> [Stored data entries]

▶

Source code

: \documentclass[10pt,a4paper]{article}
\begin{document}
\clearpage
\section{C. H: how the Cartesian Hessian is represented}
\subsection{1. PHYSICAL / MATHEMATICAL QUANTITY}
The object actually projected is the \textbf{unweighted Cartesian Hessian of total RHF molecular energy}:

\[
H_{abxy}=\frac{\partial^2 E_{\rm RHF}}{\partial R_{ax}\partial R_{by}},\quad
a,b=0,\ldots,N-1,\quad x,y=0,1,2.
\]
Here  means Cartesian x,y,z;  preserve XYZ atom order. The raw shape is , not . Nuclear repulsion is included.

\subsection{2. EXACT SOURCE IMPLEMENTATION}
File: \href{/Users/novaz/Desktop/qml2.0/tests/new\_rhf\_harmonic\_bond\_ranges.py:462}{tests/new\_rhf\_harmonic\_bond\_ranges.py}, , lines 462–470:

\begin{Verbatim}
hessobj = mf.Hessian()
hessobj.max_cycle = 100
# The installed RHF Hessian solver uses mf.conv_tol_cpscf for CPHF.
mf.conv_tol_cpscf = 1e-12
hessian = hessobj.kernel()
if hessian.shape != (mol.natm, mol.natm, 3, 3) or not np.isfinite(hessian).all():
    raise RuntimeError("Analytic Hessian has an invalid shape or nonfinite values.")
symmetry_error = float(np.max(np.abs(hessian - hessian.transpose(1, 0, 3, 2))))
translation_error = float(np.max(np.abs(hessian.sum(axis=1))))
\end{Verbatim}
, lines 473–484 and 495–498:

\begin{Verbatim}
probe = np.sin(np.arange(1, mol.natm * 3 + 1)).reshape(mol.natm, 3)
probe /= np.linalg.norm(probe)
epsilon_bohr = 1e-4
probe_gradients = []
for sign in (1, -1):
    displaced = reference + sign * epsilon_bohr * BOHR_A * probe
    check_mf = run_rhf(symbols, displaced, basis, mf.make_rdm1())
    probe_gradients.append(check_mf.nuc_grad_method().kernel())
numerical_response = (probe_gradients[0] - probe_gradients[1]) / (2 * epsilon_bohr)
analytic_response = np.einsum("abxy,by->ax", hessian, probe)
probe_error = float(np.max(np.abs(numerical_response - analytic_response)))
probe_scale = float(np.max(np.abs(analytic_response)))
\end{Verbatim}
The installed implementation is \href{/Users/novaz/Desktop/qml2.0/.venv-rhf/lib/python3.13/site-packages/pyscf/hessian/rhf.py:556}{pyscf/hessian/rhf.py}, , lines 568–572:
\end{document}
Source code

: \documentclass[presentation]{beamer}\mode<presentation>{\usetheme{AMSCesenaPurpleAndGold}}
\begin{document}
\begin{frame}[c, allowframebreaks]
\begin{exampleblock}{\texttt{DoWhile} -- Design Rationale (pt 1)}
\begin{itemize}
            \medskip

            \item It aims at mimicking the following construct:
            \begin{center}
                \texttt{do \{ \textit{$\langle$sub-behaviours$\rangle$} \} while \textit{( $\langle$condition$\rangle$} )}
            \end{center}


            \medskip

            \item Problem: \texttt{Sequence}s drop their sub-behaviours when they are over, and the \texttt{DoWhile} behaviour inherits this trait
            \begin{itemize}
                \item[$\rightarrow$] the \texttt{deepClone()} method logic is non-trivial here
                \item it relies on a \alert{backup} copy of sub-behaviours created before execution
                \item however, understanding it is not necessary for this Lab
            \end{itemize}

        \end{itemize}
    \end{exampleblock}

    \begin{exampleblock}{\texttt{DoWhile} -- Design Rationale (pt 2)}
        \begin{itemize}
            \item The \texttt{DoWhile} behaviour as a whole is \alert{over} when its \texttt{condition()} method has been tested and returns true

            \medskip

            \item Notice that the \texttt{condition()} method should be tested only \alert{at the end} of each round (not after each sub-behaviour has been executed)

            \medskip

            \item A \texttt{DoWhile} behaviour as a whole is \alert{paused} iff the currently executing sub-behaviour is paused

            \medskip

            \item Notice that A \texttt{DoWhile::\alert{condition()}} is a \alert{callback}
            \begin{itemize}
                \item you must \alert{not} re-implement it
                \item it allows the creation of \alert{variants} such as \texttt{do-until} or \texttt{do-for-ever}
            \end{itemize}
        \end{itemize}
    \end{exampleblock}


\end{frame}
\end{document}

◀

> [PROBLEM DETAILS]
Whenever "kernel" occurs in a line above, copy that line.

> [WRITTEN SOLUTION]
hessian = hessobj.kernel()
    probe_gradients.append(check_mf.nuc_grad_method().kernel())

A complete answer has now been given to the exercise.